:: Data provided ::
______________________________
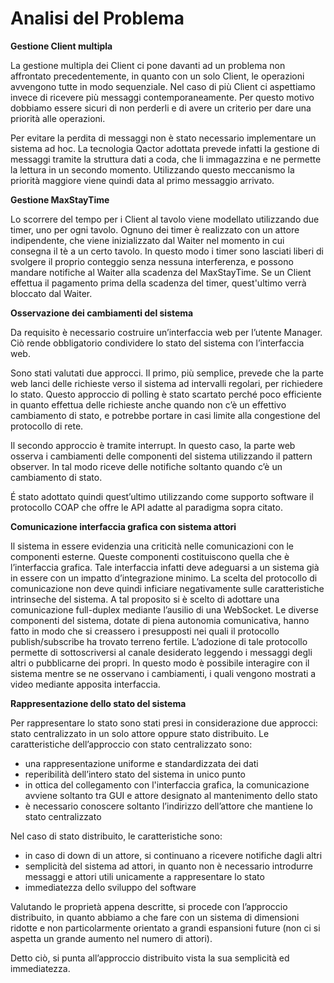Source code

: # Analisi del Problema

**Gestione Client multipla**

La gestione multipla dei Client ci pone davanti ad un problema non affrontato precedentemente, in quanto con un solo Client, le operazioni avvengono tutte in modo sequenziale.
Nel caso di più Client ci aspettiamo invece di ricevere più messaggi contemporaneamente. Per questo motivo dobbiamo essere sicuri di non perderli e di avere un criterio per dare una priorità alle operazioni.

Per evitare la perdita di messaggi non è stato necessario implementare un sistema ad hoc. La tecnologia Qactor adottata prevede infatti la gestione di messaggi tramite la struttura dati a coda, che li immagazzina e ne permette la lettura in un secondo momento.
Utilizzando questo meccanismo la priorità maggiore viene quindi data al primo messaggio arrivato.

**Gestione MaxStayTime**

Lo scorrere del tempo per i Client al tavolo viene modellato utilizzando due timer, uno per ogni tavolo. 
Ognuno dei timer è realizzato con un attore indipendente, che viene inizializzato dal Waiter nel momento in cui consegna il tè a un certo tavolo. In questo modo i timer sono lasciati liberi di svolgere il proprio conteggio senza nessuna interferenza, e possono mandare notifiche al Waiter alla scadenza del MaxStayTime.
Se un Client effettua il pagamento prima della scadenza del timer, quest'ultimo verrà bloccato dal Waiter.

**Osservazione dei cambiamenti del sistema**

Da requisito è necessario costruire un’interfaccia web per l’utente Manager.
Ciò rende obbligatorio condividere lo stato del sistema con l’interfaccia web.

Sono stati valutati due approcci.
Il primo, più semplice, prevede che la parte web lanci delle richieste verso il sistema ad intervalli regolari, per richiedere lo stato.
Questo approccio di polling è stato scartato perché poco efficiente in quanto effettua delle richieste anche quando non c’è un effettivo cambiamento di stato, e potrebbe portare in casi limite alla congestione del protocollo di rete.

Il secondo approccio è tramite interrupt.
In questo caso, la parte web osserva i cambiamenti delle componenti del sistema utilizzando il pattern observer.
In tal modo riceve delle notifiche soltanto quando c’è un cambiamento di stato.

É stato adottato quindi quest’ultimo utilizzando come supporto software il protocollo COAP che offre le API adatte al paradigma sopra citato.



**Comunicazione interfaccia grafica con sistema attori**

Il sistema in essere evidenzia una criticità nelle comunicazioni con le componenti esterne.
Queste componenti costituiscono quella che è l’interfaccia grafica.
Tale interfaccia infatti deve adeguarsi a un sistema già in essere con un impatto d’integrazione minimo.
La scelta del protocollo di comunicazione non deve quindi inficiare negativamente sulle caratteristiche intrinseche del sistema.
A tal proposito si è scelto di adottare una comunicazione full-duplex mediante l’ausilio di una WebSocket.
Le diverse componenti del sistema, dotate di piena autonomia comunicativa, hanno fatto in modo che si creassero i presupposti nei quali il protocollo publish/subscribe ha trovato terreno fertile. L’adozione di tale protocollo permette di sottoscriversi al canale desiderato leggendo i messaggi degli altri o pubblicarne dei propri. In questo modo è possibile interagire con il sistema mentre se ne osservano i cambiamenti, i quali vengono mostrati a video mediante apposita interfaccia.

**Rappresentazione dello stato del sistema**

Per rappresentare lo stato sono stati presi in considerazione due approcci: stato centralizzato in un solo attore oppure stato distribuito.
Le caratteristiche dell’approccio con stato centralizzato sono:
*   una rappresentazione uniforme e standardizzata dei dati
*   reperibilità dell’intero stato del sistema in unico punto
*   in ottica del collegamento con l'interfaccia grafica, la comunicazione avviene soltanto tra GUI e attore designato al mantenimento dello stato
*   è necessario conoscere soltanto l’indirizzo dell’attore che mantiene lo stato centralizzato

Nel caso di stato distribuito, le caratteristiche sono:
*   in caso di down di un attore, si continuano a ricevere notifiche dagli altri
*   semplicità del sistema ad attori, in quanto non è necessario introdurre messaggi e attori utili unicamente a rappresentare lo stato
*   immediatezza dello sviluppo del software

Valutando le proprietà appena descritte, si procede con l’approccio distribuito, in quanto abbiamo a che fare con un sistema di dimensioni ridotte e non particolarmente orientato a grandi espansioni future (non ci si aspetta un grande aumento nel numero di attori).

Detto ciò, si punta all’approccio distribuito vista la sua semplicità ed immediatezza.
______________________________
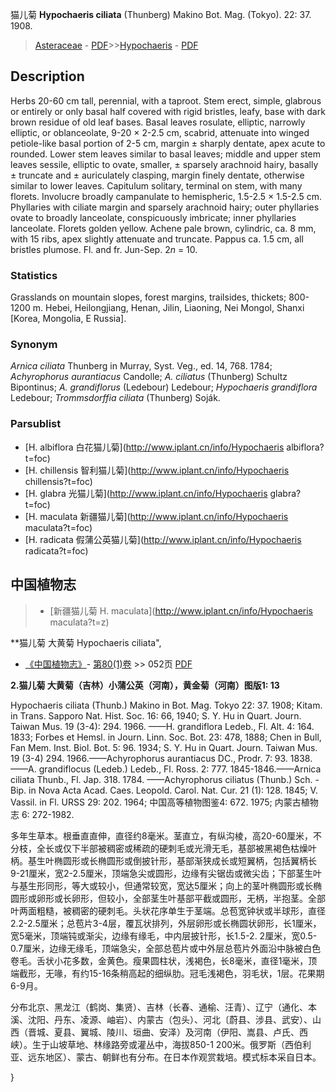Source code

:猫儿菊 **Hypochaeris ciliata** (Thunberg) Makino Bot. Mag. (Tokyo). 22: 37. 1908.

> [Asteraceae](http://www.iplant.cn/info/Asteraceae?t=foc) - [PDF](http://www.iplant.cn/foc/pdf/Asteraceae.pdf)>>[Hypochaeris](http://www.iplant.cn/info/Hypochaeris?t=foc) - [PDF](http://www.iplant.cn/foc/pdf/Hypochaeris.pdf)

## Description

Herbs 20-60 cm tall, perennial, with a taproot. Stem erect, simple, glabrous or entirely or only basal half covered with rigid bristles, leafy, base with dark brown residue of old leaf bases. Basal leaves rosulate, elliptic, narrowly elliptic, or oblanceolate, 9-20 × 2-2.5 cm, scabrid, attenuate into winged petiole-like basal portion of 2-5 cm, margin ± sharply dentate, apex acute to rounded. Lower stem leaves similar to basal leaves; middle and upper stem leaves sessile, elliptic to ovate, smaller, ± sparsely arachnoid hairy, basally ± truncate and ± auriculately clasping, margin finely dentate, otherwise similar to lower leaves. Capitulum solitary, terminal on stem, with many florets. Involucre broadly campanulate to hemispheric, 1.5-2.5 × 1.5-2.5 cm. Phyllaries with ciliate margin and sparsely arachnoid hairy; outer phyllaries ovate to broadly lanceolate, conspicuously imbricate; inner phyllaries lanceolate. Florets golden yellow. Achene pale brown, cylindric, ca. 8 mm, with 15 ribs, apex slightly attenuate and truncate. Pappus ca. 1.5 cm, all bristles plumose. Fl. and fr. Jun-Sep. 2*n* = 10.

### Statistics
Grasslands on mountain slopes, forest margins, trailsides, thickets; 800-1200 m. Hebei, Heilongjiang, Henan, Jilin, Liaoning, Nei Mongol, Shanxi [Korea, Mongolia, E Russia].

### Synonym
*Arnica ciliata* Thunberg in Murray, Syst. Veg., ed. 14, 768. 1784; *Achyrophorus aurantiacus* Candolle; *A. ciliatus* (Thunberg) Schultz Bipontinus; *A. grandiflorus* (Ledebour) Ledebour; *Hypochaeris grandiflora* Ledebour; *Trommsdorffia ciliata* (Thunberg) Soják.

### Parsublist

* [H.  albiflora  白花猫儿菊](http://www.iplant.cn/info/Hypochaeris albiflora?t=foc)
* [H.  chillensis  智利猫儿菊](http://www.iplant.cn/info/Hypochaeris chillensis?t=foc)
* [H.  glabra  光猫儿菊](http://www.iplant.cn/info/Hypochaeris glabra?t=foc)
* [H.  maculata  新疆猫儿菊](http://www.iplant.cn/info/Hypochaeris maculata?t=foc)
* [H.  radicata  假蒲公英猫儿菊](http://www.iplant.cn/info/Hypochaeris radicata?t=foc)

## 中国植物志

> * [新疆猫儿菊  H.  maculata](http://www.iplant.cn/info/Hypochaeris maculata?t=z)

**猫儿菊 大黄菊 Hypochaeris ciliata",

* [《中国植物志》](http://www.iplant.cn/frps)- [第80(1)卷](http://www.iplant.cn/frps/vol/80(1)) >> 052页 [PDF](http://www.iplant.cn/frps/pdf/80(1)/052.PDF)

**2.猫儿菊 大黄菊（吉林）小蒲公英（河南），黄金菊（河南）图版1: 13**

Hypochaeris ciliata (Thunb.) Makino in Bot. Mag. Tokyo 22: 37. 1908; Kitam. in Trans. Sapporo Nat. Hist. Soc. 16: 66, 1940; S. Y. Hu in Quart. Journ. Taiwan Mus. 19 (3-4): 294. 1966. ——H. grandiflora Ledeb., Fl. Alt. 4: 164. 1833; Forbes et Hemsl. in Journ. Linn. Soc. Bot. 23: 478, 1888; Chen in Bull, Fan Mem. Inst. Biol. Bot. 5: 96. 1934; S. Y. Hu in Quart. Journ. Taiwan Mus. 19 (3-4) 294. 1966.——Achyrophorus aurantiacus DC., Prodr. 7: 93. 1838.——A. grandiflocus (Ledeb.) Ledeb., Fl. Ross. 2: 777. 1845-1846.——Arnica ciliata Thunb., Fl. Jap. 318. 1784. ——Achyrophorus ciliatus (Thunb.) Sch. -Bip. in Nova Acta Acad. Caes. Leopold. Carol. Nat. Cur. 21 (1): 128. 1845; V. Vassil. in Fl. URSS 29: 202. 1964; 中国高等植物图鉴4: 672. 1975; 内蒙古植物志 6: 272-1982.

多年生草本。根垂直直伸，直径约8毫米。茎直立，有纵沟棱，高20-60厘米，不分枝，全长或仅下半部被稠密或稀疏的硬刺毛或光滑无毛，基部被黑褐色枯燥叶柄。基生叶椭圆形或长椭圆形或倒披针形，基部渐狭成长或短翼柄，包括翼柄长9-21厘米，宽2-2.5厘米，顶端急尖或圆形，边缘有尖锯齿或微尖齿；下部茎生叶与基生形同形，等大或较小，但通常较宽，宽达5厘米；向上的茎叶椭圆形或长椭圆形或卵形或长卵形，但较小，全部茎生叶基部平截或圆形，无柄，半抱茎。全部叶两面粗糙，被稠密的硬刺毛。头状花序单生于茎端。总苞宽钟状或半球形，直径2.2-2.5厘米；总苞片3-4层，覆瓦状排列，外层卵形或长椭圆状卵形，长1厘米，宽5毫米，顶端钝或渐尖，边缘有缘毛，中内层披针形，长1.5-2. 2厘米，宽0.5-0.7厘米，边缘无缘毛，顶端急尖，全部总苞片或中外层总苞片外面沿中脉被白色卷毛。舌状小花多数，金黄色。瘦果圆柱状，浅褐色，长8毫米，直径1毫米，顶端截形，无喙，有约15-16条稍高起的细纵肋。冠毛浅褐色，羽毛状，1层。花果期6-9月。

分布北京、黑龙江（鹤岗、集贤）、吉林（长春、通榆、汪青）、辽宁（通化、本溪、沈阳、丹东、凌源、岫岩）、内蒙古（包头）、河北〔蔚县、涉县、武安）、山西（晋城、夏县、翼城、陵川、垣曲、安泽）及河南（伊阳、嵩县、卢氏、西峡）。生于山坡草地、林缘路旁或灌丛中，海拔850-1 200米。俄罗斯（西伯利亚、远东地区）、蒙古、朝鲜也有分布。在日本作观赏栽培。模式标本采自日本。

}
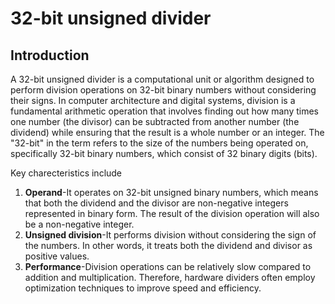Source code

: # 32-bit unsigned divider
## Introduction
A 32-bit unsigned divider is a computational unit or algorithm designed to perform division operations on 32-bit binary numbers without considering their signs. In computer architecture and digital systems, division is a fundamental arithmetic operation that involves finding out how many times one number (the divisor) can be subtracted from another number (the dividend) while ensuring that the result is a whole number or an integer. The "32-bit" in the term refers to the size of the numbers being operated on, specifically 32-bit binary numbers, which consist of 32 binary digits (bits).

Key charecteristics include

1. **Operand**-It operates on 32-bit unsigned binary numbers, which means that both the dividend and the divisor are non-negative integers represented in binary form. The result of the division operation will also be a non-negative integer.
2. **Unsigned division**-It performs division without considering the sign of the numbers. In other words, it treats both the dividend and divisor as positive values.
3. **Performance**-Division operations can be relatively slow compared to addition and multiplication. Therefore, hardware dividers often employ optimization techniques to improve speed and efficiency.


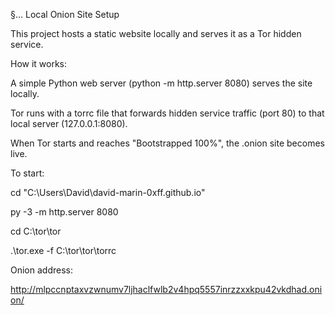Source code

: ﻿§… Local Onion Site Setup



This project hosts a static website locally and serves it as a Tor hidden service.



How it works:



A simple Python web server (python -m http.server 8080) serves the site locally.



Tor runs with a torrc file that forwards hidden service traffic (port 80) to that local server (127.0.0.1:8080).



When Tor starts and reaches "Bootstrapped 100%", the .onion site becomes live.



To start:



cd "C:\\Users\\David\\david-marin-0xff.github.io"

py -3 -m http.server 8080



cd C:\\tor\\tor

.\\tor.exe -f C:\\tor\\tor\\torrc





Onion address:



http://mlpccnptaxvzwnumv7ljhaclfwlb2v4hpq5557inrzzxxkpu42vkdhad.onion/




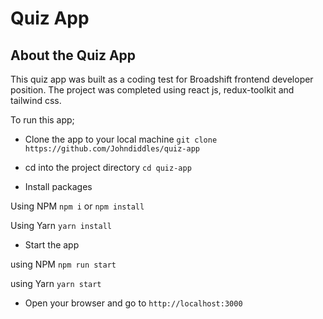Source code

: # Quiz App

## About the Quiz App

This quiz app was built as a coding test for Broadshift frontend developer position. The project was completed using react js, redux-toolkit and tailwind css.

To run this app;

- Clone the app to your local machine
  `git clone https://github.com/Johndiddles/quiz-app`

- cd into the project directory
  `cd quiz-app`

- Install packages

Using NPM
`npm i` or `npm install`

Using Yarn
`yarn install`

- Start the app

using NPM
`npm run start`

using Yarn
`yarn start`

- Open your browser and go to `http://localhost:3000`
______________________________
:: What to do ::
From the material above, set down exactly the lines between the line holding "con sistema attori**" and the line holding "Queste componenti costituiscono", inclusive. Include nothing else.

:: Written response ::
**Comunicazione interfaccia grafica con sistema attori**

Il sistema in essere evidenzia una criticità nelle comunicazioni con le componenti esterne.
Queste componenti costituiscono quella che è l’interfaccia grafica.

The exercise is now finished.